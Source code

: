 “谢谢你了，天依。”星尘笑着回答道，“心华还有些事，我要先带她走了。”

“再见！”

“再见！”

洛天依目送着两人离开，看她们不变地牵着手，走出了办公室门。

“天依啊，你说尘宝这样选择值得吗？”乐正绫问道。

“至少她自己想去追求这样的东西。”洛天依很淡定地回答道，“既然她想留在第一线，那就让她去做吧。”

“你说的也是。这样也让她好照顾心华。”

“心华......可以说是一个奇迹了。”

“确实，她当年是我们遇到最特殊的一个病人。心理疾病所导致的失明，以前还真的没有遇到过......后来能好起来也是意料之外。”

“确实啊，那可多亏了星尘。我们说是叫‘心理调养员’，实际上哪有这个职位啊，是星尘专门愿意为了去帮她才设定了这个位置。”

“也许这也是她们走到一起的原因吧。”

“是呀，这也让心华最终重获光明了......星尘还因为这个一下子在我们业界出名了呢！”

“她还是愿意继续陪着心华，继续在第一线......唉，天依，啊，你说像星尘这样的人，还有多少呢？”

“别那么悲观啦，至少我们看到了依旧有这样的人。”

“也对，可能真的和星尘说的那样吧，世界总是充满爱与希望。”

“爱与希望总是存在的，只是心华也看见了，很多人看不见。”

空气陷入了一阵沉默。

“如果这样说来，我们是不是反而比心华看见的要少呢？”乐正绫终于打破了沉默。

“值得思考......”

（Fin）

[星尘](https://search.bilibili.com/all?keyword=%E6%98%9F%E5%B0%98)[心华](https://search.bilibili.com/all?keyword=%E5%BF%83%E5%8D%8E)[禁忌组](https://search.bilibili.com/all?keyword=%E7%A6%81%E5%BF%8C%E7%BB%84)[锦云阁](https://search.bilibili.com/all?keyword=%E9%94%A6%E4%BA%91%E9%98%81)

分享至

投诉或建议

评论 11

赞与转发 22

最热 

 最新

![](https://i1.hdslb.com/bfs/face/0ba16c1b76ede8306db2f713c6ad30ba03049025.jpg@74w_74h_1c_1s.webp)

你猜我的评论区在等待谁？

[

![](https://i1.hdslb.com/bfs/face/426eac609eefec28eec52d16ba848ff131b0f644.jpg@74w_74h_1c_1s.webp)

..........

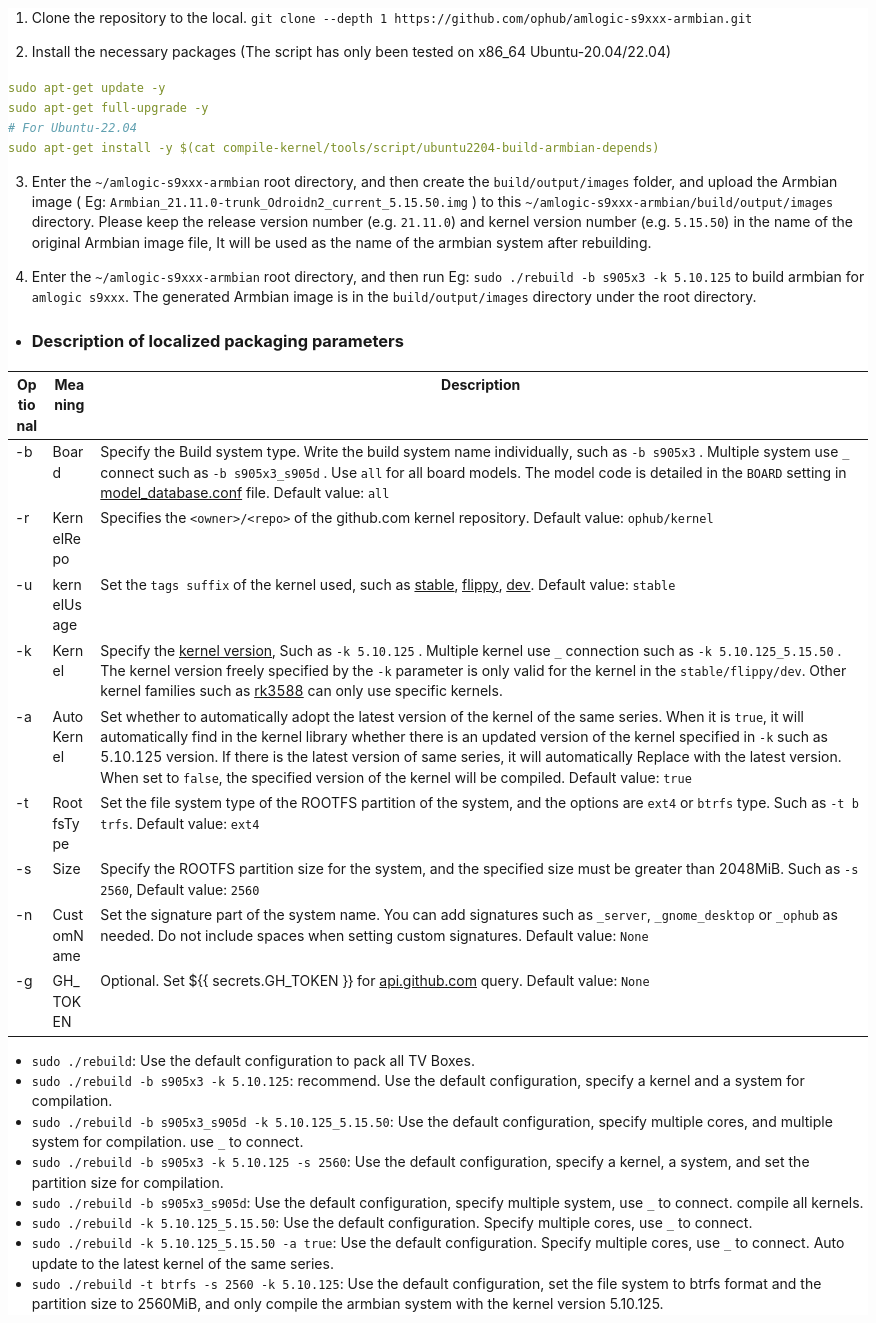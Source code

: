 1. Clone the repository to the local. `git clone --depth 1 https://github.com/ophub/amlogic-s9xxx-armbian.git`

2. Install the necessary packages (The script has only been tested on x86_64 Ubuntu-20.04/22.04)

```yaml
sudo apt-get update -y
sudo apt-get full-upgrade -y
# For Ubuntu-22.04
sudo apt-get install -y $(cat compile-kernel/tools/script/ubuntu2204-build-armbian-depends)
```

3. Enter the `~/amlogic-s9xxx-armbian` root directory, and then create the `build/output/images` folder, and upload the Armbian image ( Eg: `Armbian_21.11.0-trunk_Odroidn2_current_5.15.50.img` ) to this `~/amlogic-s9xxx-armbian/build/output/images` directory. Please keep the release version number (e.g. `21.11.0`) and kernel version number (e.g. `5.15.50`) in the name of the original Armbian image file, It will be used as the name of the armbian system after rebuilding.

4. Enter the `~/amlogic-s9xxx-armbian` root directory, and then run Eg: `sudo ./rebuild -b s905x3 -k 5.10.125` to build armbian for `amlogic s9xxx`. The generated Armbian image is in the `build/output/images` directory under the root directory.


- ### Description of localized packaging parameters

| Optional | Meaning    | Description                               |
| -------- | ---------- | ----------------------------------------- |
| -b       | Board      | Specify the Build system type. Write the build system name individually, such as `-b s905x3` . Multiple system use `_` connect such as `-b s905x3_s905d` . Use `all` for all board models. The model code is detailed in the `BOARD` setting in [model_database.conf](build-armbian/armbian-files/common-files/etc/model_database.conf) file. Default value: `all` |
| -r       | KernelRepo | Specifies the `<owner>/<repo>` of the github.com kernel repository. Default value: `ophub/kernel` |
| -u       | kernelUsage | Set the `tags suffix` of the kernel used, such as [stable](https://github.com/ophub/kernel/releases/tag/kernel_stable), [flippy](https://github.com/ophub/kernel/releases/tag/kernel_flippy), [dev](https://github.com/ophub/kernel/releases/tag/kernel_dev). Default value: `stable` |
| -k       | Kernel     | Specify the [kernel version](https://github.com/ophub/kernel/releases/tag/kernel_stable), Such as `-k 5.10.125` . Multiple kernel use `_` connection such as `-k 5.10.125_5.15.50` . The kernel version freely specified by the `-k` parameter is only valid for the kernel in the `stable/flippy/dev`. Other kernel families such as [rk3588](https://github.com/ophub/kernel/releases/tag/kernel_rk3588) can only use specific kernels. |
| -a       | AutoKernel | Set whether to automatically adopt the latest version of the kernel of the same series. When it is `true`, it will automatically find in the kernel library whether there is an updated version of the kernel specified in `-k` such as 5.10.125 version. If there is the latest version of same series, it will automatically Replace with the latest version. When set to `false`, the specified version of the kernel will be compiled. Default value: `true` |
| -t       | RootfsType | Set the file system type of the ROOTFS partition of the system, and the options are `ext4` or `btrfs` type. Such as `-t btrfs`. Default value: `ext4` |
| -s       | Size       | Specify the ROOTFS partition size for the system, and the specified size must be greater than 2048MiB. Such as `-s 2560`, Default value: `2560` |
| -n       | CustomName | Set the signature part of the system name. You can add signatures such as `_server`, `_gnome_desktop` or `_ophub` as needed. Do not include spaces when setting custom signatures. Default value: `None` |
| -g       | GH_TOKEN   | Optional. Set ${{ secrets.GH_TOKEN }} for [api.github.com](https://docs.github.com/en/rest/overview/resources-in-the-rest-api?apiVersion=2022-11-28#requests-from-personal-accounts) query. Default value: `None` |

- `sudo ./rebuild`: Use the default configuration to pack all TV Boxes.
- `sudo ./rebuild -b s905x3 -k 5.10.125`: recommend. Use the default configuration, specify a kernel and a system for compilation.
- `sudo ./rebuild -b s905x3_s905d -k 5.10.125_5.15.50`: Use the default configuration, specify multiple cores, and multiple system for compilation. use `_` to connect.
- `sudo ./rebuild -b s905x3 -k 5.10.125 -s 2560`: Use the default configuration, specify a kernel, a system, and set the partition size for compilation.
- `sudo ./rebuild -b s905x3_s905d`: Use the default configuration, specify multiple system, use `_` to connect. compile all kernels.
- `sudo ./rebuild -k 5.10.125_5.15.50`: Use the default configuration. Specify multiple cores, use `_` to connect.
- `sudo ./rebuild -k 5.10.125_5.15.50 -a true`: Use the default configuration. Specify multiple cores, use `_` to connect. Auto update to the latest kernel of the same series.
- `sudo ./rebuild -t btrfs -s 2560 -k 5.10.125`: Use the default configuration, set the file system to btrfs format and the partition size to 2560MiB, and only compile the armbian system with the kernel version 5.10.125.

..........

# Aim of the exercise
Your answer should consist only of the lines above between the line holding "CustomName | Set" and the line holding "kernel version 5.10.125.", inclusive, each transcribed exactly.

# Result
| -n       | CustomName | Set the signature part of the system name. You can add signatures such as `_server`, `_gnome_desktop` or `_ophub` as needed. Do not include spaces when setting custom signatures. Default value: `None` |
| -g       | GH_TOKEN   | Optional. Set ${{ secrets.GH_TOKEN }} for [api.github.com](https://docs.github.com/en/rest/overview/resources-in-the-rest-api?apiVersion=2022-11-28#requests-from-personal-accounts) query. Default value: `None` |

- `sudo ./rebuild`: Use the default configuration to pack all TV Boxes.
- `sudo ./rebuild -b s905x3 -k 5.10.125`: recommend. Use the default configuration, specify a kernel and a system for compilation.
- `sudo ./rebuild -b s905x3_s905d -k 5.10.125_5.15.50`: Use the default configuration, specify multiple cores, and multiple system for compilation. use `_` to connect.
- `sudo ./rebuild -b s905x3 -k 5.10.125 -s 2560`: Use the default configuration, specify a kernel, a system, and set the partition size for compilation.
- `sudo ./rebuild -b s905x3_s905d`: Use the default configuration, specify multiple system, use `_` to connect. compile all kernels.
- `sudo ./rebuild -k 5.10.125_5.15.50`: Use the default configuration. Specify multiple cores, use `_` to connect.
- `sudo ./rebuild -k 5.10.125_5.15.50 -a true`: Use the default configuration. Specify multiple cores, use `_` to connect. Auto update to the latest kernel of the same series.
- `sudo ./rebuild -t btrfs -s 2560 -k 5.10.125`: Use the default configuration, set the file system to btrfs format and the partition size to 2560MiB, and only compile the armbian system with the kernel version 5.10.125.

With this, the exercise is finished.